Hiroshima’s destruction and enduring legacy is impossible to ignore. When the atomic bomb was dropped in 1945, obliterating the city, very few buildings in the two-kilometre blast zone survived. The former economic and political centre of Hiroshima has been transformed into the sprawling Peace Memorial Park, with one of the few structures left standing being the A-Bomb Dome. This UNESCO World Heritage site serves as a sombre reminder of what happened on that day.
Some of the 220,000 people who died in the initial blast and subsequent radiation exposure are remembered in the Peace Memorial Museum. This emotion-charged museum serves as a reminder that peace should not be taken for granted, and is a must-see during any visit to Hiroshima.
For a few moments of reflection after the museum, visit the Children’s Peace Monument, which honours Sadako Sasaki and the thousands of child victims of the atomic bomb. Sadako died of leukaemia caused by radiation from the bomb when she was twelve years old. Inspired by a Japanese legend, she hoped that by folding 1000 paper cranes her wish to live would be granted. Today, people from all over the world send thousands of colourful paper cranes to this vibrant monument, adding their message of peace and solidarity.

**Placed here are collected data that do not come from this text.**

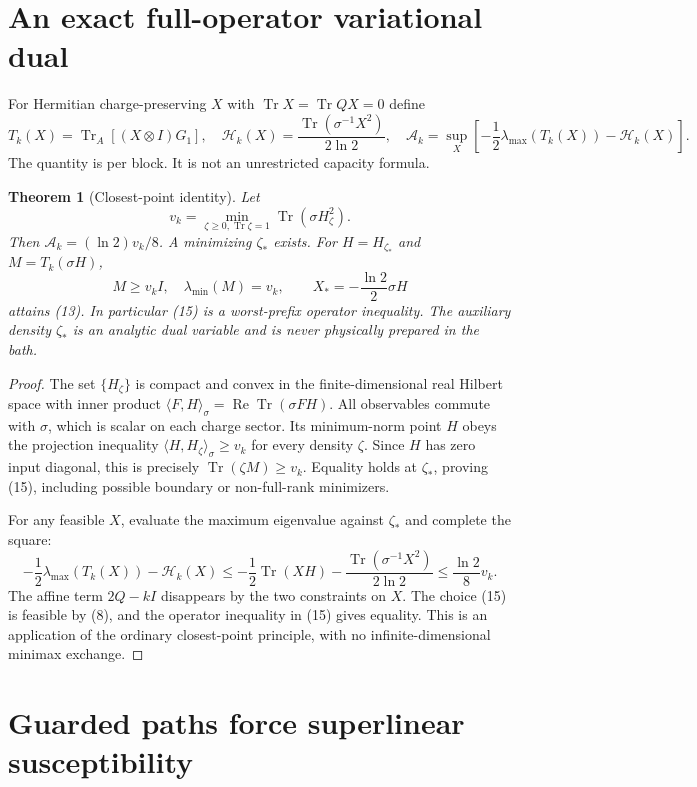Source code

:\documentclass[11pt]{article}
\newtheorem{theorem}{Theorem}[section]
\newcommand{\Tr}{\operatorname{Tr}}
\begin{document}
\section{An exact full-operator variational dual}

For Hermitian charge-preserving $X$ with $\Tr X=\Tr QX=0$ define
\[
 T_k(X)=\Tr_A[(X\otimes I)G_1],\quad
 \mathcal H_k(X)=\frac{\Tr(\sigma^{-1}X^2)}{2\ln2},\quad
 \mathcal A_k=\sup_X\left[-\frac12\lambda_{\max}(T_k(X))-
                               \mathcal H_k(X)\right].
 \tag{13}
\]
The quantity is per block. It is not an unrestricted capacity formula.

\begin{theorem}[Closest-point identity]\label{thm:dual}
Let
\[
 v_k=\min_{\zeta\ge0,\Tr\zeta=1}\Tr(\sigma H_\zeta^2).
 \tag{14}
\]
Then $\mathcal A_k=(\ln2)v_k/8$. A minimizing $\zeta_*$ exists.
For $H=H_{\zeta_*}$ and $M=T_k(\sigma H)$,
\[
 M\ge v_k I,\quad \lambda_{\min}(M)=v_k,\qquad
 X_*=-\frac{\ln2}{2}\sigma H
 \tag{15}
\]
attains (13). In particular (15) is a worst-prefix operator inequality.
The auxiliary density $\zeta_*$ is an analytic dual variable and is
never physically prepared in the bath.
\end{theorem}
\begin{proof}
The set $\{H_\zeta\}$ is compact and convex in the finite-dimensional
real Hilbert space with inner product
$\langle F,H\rangle_\sigma=\operatorname{Re}\Tr(\sigma FH)$.
All observables commute with $\sigma$, which is scalar on each charge
sector. Its minimum-norm point $H$ obeys the projection inequality
$\langle H,H_\zeta\rangle_\sigma\ge v_k$ for every density $\zeta$.
Since $H$ has zero input diagonal, this is precisely
$\Tr(\zeta M)\ge v_k$. Equality holds at $\zeta_*$, proving (15),
including possible boundary or non-full-rank minimizers.

For any feasible $X$, evaluate the maximum eigenvalue against
$\zeta_*$ and complete the square:
\[
 -\frac12\lambda_{\max}(T_k(X))-\mathcal H_k(X)
 \le-\frac12\Tr(XH)-\frac{\Tr(\sigma^{-1}X^2)}{2\ln2}
 \le\frac{\ln2}{8}v_k.
\]
The affine term $2Q-kI$ disappears by the two constraints on $X$.
The choice (15) is feasible by (8), and the operator inequality in
(15) gives equality. This is an application of the ordinary
closest-point principle, with no infinite-dimensional minimax exchange.
\end{proof}

\section{Guarded paths force superlinear susceptibility}
\end{document}
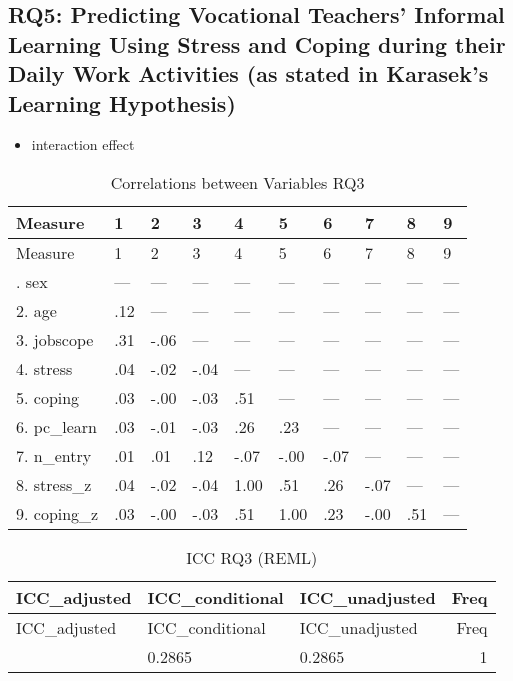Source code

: \documentclass[
]{article}
\providecommand{\tightlist}{%
  \setlength{\itemsep}{0pt}\setlength{\parskip}{0pt}}
\begin{document}
\subsection{RQ5: Predicting Vocational Teachers' Informal Learning Using
Stress and Coping during their Daily Work Activities (as stated in
Karasek's Learning
Hypothesis)}\label{rq5-predicting-vocational-teachers-informal-learning-using-stress-and-coping-during-their-daily-work-activities-as-stated-in-karaseks-learning-hypothesis}

\begin{itemize}
\tightlist
\item
  interaction effect
\end{itemize}

\begin{longtable}[]{@{}llllllllll@{}}
\caption{Correlations between Variables RQ3}\tabularnewline
\toprule\noalign{}
Measure & 1 & 2 & 3 & 4 & 5 & 6 & 7 & 8 & 9 \\
\midrule\noalign{}
\endfirsthead
\toprule\noalign{}
Measure & 1 & 2 & 3 & 4 & 5 & 6 & 7 & 8 & 9 \\
\midrule\noalign{}
\endhead
\bottomrule\noalign{}
\endlastfoot
1. sex & --- & --- & --- & --- & --- & --- & --- & --- & --- \\
2. age & .12 & --- & --- & --- & --- & --- & --- & --- & --- \\
3. jobscope & .31 & -.06 & --- & --- & --- & --- & --- & --- & --- \\
4. stress & .04 & -.02 & -.04 & --- & --- & --- & --- & --- & --- \\
5. coping & .03 & -.00 & -.03 & .51 & --- & --- & --- & --- & --- \\
6. pc\_learn & .03 & -.01 & -.03 & .26 & .23 & --- & --- & --- & --- \\
7. n\_entry & .01 & .01 & .12 & -.07 & -.00 & -.07 & --- & --- & --- \\
8. stress\_z & .04 & -.02 & -.04 & 1.00 & .51 & .26 & -.07 & --- &
--- \\
9. coping\_z & .03 & -.00 & -.03 & .51 & 1.00 & .23 & -.00 & .51 &
--- \\
\end{longtable}

\begin{longtable}[]{@{}lllr@{}}
\caption{ICC RQ3 (REML)}\tabularnewline
\toprule\noalign{}
ICC\_adjusted & ICC\_conditional & ICC\_unadjusted & Freq \\
\midrule\noalign{}
\endfirsthead
\toprule\noalign{}
ICC\_adjusted & ICC\_conditional & ICC\_unadjusted & Freq \\
\midrule\noalign{}
\endhead
\bottomrule\noalign{}
\endlastfoot
0.2865 & 0.2865 & 0.2865 & 1 \\
\end{longtable}
\end{document}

Landscaped Japanese gardens and a deep moat surround another casualty of the bomb – Hiroshima Castle. Partially rebuilt using traditional construction methods and materials, Hiroshima Castle has a small museum exhibiting the history of Japanese castles, but the view of the city from the top floor is the real drawcard.

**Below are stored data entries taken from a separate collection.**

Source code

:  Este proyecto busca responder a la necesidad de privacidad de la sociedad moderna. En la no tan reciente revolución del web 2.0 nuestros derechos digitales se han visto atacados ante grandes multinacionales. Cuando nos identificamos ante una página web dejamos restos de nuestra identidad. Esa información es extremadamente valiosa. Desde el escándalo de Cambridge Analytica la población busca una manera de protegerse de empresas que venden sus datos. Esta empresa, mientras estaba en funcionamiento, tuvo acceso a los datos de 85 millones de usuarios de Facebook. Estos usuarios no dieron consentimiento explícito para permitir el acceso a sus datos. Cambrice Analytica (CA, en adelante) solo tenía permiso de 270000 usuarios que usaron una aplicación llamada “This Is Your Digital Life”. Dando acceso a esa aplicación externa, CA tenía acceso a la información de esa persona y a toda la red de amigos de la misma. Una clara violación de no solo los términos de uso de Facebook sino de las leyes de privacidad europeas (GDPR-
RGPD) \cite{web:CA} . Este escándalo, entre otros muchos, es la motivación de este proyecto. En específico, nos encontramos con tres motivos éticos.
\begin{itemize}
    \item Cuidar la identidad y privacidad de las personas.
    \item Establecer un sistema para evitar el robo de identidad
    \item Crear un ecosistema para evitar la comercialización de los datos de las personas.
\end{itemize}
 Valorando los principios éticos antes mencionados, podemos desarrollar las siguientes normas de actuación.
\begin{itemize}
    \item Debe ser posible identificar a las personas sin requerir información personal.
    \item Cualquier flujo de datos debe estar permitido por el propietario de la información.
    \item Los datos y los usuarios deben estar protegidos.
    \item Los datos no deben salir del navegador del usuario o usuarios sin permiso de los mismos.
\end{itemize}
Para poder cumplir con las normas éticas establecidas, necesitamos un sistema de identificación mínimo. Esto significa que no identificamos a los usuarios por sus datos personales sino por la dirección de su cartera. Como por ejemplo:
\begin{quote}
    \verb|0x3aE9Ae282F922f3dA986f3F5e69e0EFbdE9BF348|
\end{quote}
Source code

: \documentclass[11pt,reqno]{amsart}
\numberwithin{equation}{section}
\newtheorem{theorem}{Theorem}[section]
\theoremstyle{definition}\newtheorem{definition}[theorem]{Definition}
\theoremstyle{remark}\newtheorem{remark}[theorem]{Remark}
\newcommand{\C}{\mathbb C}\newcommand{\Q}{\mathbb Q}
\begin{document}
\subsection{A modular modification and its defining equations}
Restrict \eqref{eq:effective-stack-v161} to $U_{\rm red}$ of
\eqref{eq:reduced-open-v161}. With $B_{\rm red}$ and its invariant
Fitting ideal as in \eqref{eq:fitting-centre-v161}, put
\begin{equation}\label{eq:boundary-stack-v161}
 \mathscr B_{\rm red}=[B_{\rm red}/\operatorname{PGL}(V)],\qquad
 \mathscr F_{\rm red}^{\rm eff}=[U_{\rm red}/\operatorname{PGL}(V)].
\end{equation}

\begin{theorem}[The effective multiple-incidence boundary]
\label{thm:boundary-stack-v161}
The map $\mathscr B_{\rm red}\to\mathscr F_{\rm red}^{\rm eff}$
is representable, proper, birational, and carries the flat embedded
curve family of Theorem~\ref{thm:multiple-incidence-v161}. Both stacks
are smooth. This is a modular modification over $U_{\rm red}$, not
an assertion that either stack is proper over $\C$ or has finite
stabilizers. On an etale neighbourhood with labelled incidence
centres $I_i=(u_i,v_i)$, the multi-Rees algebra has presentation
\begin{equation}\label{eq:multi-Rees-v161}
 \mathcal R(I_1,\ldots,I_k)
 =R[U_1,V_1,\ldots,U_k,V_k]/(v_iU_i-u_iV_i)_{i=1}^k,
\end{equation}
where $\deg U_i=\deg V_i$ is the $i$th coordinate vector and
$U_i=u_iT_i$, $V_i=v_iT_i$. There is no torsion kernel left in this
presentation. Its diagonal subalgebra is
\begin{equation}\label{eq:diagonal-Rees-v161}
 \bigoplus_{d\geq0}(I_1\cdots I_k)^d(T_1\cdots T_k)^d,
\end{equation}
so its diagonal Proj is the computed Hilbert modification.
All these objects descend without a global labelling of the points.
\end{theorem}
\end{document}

You should not leave Hiroshima before trying one of the city’s most-famous specialties: Okonomiyaki. “Okonomi” translates roughly to “as you like” which gives some indication of the huge variety of ingredients that make up the popular meal. Similar to a savoury pancake, Hiroshima-style Okonomiyaki can be made with cabbage, octopus, shrimp, pork, vegetables and yakisoba noodles.
Towards the end of the Hondori Street pedestrian mall is Okonomiyaki Village (Okonomimura). Restaurants in the area are tiny, seating just a handful of people at once. Chefs cook their own special version of the dish in front of hungry patrons, before sliding the delicious meals over, piping hot and ready to eat straight from the grill.

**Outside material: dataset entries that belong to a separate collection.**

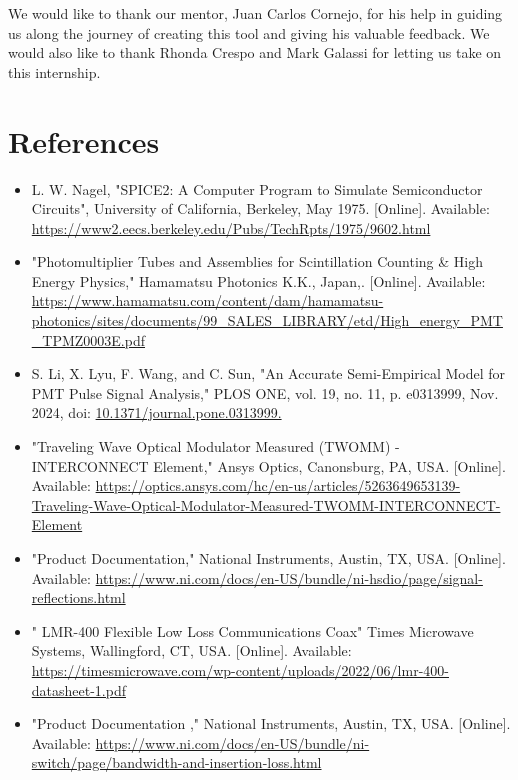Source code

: \documentclass[10pt]{article}
\begin{document}
We would like to thank our mentor, Juan Carlos Cornejo, for his help in guiding us along the journey of creating this tool and giving his valuable feedback. We would also like to thank Rhonda Crespo and Mark Galassi for letting us take on this internship.

\section{References}

\begin{itemize}
\small
\item [1]L. W. Nagel, "SPICE2: A Computer Program to Simulate Semiconductor Circuits", University of California, Berkeley, May 1975. [Online]. Available: \url{https://www2.eecs.berkeley.edu/Pubs/TechRpts/1975/9602.html}


\item [2]"Photomultiplier Tubes and Assemblies for Scintillation Counting & High Energy Physics," Hamamatsu Photonics K.K., Japan,. [Online]. Available: \url{https://www.hamamatsu.com/content/dam/hamamatsu-photonics/sites/documents/99_SALES_LIBRARY/etd/High_energy_PMT_TPMZ0003E.pdf}


\item [3]S. Li, X. Lyu, F. Wang, and C. Sun, "An Accurate Semi-Empirical Model for PMT Pulse Signal Analysis," PLOS ONE, vol. 19, no. 11, p. e0313999, Nov. 2024, doi: \url{10.1371/journal.pone.0313999.}


\item [4]"Traveling Wave Optical Modulator Measured (TWOMM) - INTERCONNECT Element," Ansys Optics, Canonsburg, PA, USA. [Online]. Available: \url{https://optics.ansys.com/hc/en-us/articles/5263649653139-Traveling-Wave-Optical-Modulator-Measured-TWOMM-INTERCONNECT-Element}

\item [5]"Product Documentation," National Instruments, Austin, TX, USA. [Online]. Available: \url{https://www.ni.com/docs/en-US/bundle/ni-hsdio/page/signal-reflections.html}


\item  [6]" LMR-400 Flexible Low Loss Communications Coax" Times Microwave Systems, Wallingford, CT, USA. [Online]. Available: \url{https://timesmicrowave.com/wp-content/uploads/2022/06/lmr-400-datasheet-1.pdf}

\item [7]"Product Documentation ," National Instruments, Austin, TX, USA. [Online]. Available: \url{https://www.ni.com/docs/en-US/bundle/ni-switch/page/bandwidth-and-insertion-loss.html}


\end{itemize}
\end{document}
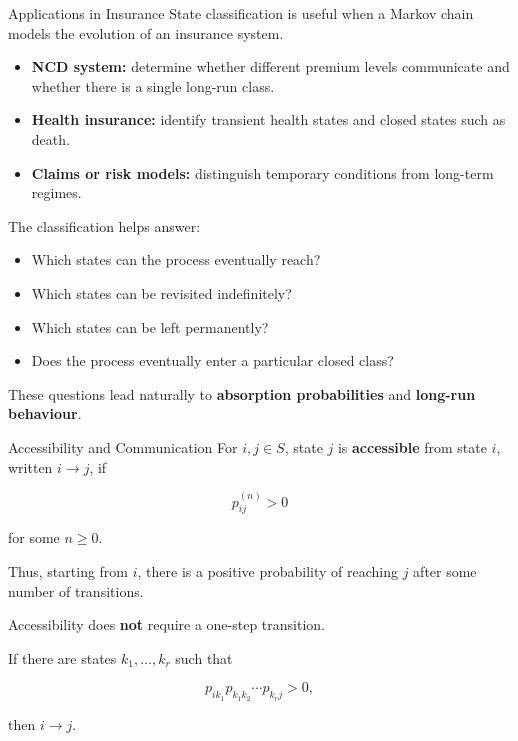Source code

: \documentclass[
  ignorenonframetext,
  aspectratio=169,
]{beamer}
\providecommand{\tightlist}{%
  \setlength{\itemsep}{0pt}\setlength{\parskip}{0pt}}
\begin{document}
\begin{frame}{Applications in Insurance}
\protect{}\label{applications-in-insurance}
State classification is useful when a Markov chain models the evolution
of an insurance system.

\begin{itemize}
\tightlist
\item
  \textbf{NCD system:} determine whether different premium levels
  communicate and whether there is a single long-run class.
\item
  \textbf{Health insurance:} identify transient health states and closed
  states such as death.
\item
  \textbf{Claims or risk models:} distinguish temporary conditions from
  long-term regimes.
\end{itemize}

The classification helps answer:

\begin{itemize}
\tightlist
\item
  Which states can the process eventually reach?
\item
  Which states can be revisited indefinitely?
\item
  Which states can be left permanently?
\item
  Does the process eventually enter a particular closed class?
\end{itemize}

These questions lead naturally to \textbf{absorption probabilities} and
\textbf{long-run behaviour}.
\end{frame}

\begin{frame}{Accessibility and Communication}
\protect{}\label{accessibility-and-communication}
For \(i,j\in S\), state \(j\) is \textbf{accessible} from state \(i\),
written \(i\rightarrow j\), if

\[
p_{ij}^{(n)}>0
\]

for some \(n\geq0\).

Thus, starting from \(i\), there is a positive probability of reaching
\(j\) after some number of transitions.

Accessibility does \textbf{not} require a one-step transition.

If there are states \(k_1,\ldots,k_r\) such that

\[
p_{ik_1}p_{k_1k_2}\cdots p_{k_rj}>0,
\]

then \(i\rightarrow j\).
\end{frame}
\end{document}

After exploring the surrounding laneways, be sure to visit to one of the many specialty craft beer bars. Kure Brewery (“kaigun-san no bakushu” which translates to “The Navy’s Brewery”) has won awards for its craft beers since 1995. The attached restaurant serves ice-cold glasses of beer brewed on-site, as well as delicious, Japanese, bite-sized izakaya food – Japan’s answer to pub food.
Love your meal? Let the waiters know by saying “oishii” which means “delicious”.
Prefer Japan’s traditional sake (rice wine) to beer? Then you’re in luck. Thirty minutes’ train ride from Hiroshima is Saijo Sake Town. As one of the most important sake-producing areas in Japan (Kyoto and Kobe being the others), this is a must-see for lovers of the Japanese alcohol. Eight major sake breweries, offering tastings and cellar door sales, are within a short walk of each other.
Escaping from the crowds of Hiroshima’s city life is easy, with the enchanting Miyajima Island only a brisk ferry ride away. As your boat comes into dock, be sure to see the famous red torii gate, which appears to be floating in the sea. This beautiful structure is believed to be the boundary between the spirit world and human world and is painted a bright vermilion red to ward off evil spirits.
Miyajima is a small island, best seen by renting a bike. After exploring the coastal paths, pedal uphill towards the ropeway gondola. The picturesque cable car journey to the peak of Mt Misen and Shishiiwa Observatory will reward you with one of the best views of Japan on a clear day. On the way back to the ferry, be sure to say hello to the herds of wild deer that happily let you pat them. Just watch out that they don’t nibble anything precious from your bag.
Whether it’s seeing a baseball game (one of the most popular sports in Japan) or sampling world-famous sake and food, Hiroshima is bursting with creativity, unexpected surprises and welcoming locals. You just might fall in love with the city of peace.